If you can't get a 3.9 ohm or 1.5 ohm 1 watt resistor you can make them by combining higher value resistors in parallel, but you may not need 1 watt resistors any more. It will depend on the actual values you can buy. Worst case you could wire 39 150 ohm resistors in parallel to make your 3.9 ohm resistor. Each resistor would only dissipate 0.01 * 0.01 * 150 = 0.015 watts.

Iain

sixeyes:

magnethead794:
How do you figure that? I've not seen the expression ohm/(load quantity) before..?

If you have identical resistors in parallel, the equivalent resistance is divided by the number of resistors.

So for two identical resistors in parallel the equivalent resistance is half. For three identical resistors it's a third, for four identical resistors it's a quarter and so on. Your LED resistors are in parallel with this one resistor. If you want to halve the current you need to use the equivalent resistance to all these parallel resistors. This means you need:

150 ohm / 39 (identical resistors) = ~ 3.9 ohm
90 ohm / 56 (2 chains of 28 identical resistors, all in parallel) = ~ 1.5 ohm

For the power calculation I used P = I * I * R. Using your value of 10mA per LED I got the following:

Current through 3.9 ohm resistor is 10mA * 39 = 0.39A.
Therefore P = 0.39 * 0.39 * 3.9 = 0.6 watts. I'd get a 1 watt resistor to be safe. Current may actually be higher than 10mA.
e.g. Current is actually 11mA per LED and the power dissipated in the 3.9 ohm resistor is 0.72 watts.

Current through 1.5 ohm resistor is 10mA * 56 = 0.56A.
Therefore P = 0.56 * 0.56 * 1.5 = 0.47 watts. Again I'd get a 1 watt resistor.

If you can't get a 3.9 ohm or 1.5 ohm 1 watt resistor you can make them by combining higher value resistors in parallel, but you may not need 1 watt resistors any more. It will depend on the actual values you can buy. Worst case you could wire 39 150 ohm resistors in parallel to make your 3.9 ohm resistor. Each resistor would only dissipate 0.01 * 0.01 * 150 = 0.015 watts.

Iain

No, it's in series....

see if this helps clarify any?

The R's in the top batch are 150 ohm, the bottom 2 batches (going through the 2803's) are 90 ohms.

magnethead794:

sixeyes:
Your LED resistors are in parallel with this one resistor.

No, it's in series....

If you don't like my terminology, think about the current. You need 10mA per LED. That's 390mA through a single resistor that needs to drop the same voltage as a 150 ohm resistor drops at 10mA. The voltage dropped by the 150 ohm @ 10 10mA is 1.5 volts. Using R = V/I you get 1.5 / 0.39 which yields 3.9 ohms. You get exactly the same result, so you can consider the LED resistors to be in parallel (from an analysis point of view).

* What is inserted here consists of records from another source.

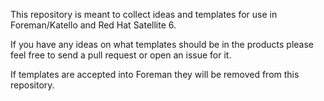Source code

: This repository is meant to collect ideas and templates for use in Foreman/Katello
and Red Hat Satellite 6.

If you have any ideas on what templates should be in the products please feel free
to send a pull request or open an issue for it.

If templates are accepted into Foreman they will be removed from this repository.
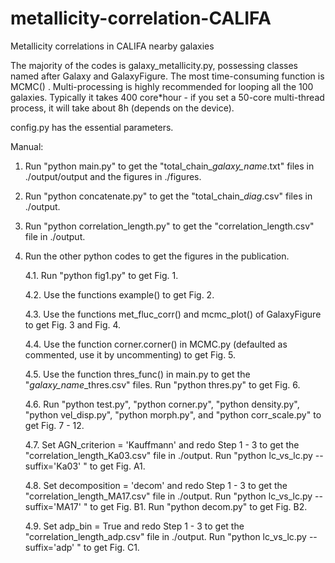 # metallicity-correlation-CALIFA
Metallicity correlations in CALIFA nearby galaxies

The majority of the codes is galaxy_metallicity.py, possessing classes named after Galaxy and GalaxyFigure. The most time-consuming function is MCMC()
. Multi-processing is highly recommended for looping all the 100 galaxies. Typically it takes 400 core\*hour - if you set a 50-core multi-thread process, it will take about 8h (depends on the device).

config.py has the essential parameters.

Manual:

1. Run "python main.py" to get the "total_chain_*galaxy_name*.txt" files in ./output/output and the figures in ./figures.

2. Run "python concatenate.py" to get the "total_chain_*diag*.csv" files in ./output.

3. Run "python correlation_length.py" to get the "correlation_length.csv" file in ./output.

4. Run the other python codes to get the figures in the publication.

    4.1. Run "python fig1.py" to get Fig. 1.
  
    4.2. Use the functions example() to get Fig. 2.
  
    4.3. Use the functions met_fluc_corr() and mcmc_plot() of GalaxyFigure to get Fig. 3 and Fig. 4.
  
    4.4. Use the function corner.corner() in MCMC.py (defaulted as commented, use it by uncommenting) to get Fig. 5.
  
    4.5. Use the function thres_func() in main.py to get the "*galaxy_name*\_thres.csv" files. Run "python thres.py" to get Fig. 6.
    
    4.6. Run "python test.py", "python corner.py", "python density.py", "python vel_disp.py", "python morph.py", and "python corr_scale.py" to get Fig. 7 - 12.
    
    4.7. Set AGN_criterion = 'Kauffmann' and redo Step 1 - 3 to get the "correlation_length_Ka03.csv" file in ./output. Run "python lc_vs_lc.py --suffix='Ka03' " to get Fig. A1.
    
    4.8. Set decomposition = 'decom' and redo Step 1 - 3 to get the "correlation_length_MA17.csv" file in ./output. Run "python lc_vs_lc.py --suffix='MA17' " to get Fig. B1. Run "python decom.py" to get Fig. B2.
     
    4.9. Set adp_bin = True and redo Step 1 - 3 to get the "correlation_length_adp.csv" file in ./output. Run "python lc_vs_lc.py --suffix='adp' " to get Fig. C1.
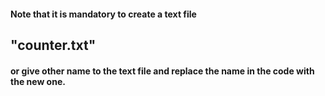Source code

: 
#### Note that it is mandatory to create a text file 
## "counter.txt"
#### or give other name to the text file and replace the name in the code with the new one.
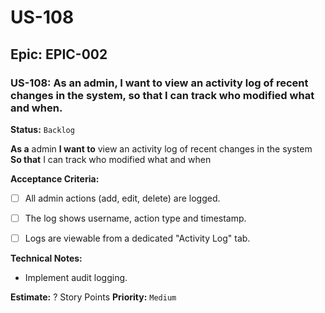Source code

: # US-108

## Epic: EPIC-002

### US-108: As an admin, I want to view an activity log of recent changes in the system, so that I can track who modified what and when.
**Status:** `Backlog`

**As a** admin
**I want to** view an activity log of recent changes in the system
**So that** I can track who modified what and when

**Acceptance Criteria:**
- [ ] All admin actions (add, edit, delete) are logged.
- [ ] The log shows username, action type and timestamp.
- [ ] Logs are viewable from a dedicated "Activity Log" tab.


**Technical Notes:**
- Implement audit logging.


**Estimate:** ? Story Points
**Priority:** `Medium`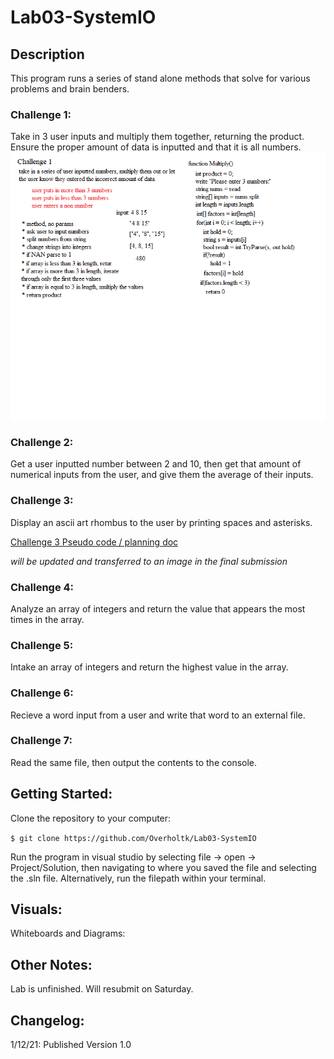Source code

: # Lab03-SystemIO

## Description
This program runs a series of stand alone methods that solve for various problems and brain benders. 

### Challenge 1:
Take in 3 user inputs and multiply them together, returning the product. Ensure the proper amount of data is inputted and that it is all numbers.
![Challenge 1 Whiteboard](https://github.com/Overholtk/Lab03-SystemIO/blob/KOverholt-LAB03/assets/Challenge1.png)

### Challenge 2:
Get a user inputted number between 2 and 10, then get that amount of numerical inputs from the user, and give them the average of their inputs. 

### Challenge 3:
Display an ascii art rhombus to the user by printing spaces and asterisks.

[Challenge 3 Pseudo code / planning doc](https://github.com/Overholtk/Lab03-SystemIO/blob/KOverholt-LAB03/assets/challenge3pseudo.txt)

  *will be updated and transferred to an image in the final submission*

### Challenge 4:
Analyze an array of integers and return the value that appears the most times in the array.

### Challenge 5:
Intake an array of integers and return the highest value in the array.

### Challenge 6:
Recieve a word input from a user and write that word to an external file.

### Challenge 7:
Read the same file, then output the contents to the console.

## Getting Started:
Clone the repository to your computer:

`$ git clone https://github.com/Overholtk/Lab03-SystemIO`

Run the program in visual studio by selecting file -> open -> Project/Solution, then navigating to where you saved the file and selecting the .sln file. Alternatively, run the filepath within your terminal.

## Visuals:

Whiteboards and Diagrams:

## Other Notes:
Lab is unfinished. Will resubmit on Saturday.

## Changelog:
1/12/21: Published Version 1.0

The end result is that the resistor values I've quoted are correct and if you're still having a hard time believing it, use a 150 ohm resistor instead. You won't burn it out but each LED will get about 0.5mA each. They might glow dimly but it won't be 10mA per LED that you're hoping for.

Iain

sixeyes:

magnethead794:

sixeyes:
Your LED resistors are in parallel with this one resistor.

No, it's in series....

If you don't like my terminology, think about the current. You need 10mA per LED. That's 390mA through a single resistor that needs to drop the same voltage as a 150 ohm resistor drops at 10mA. The voltage dropped by the 150 ohm @ 10 10mA is 1.5 volts. Using R = V/I you get 1.5 / 0.39 which yields 3.9 ohms. You get exactly the same result, so you can consider the LED resistors to be in parallel (from an analysis point of view).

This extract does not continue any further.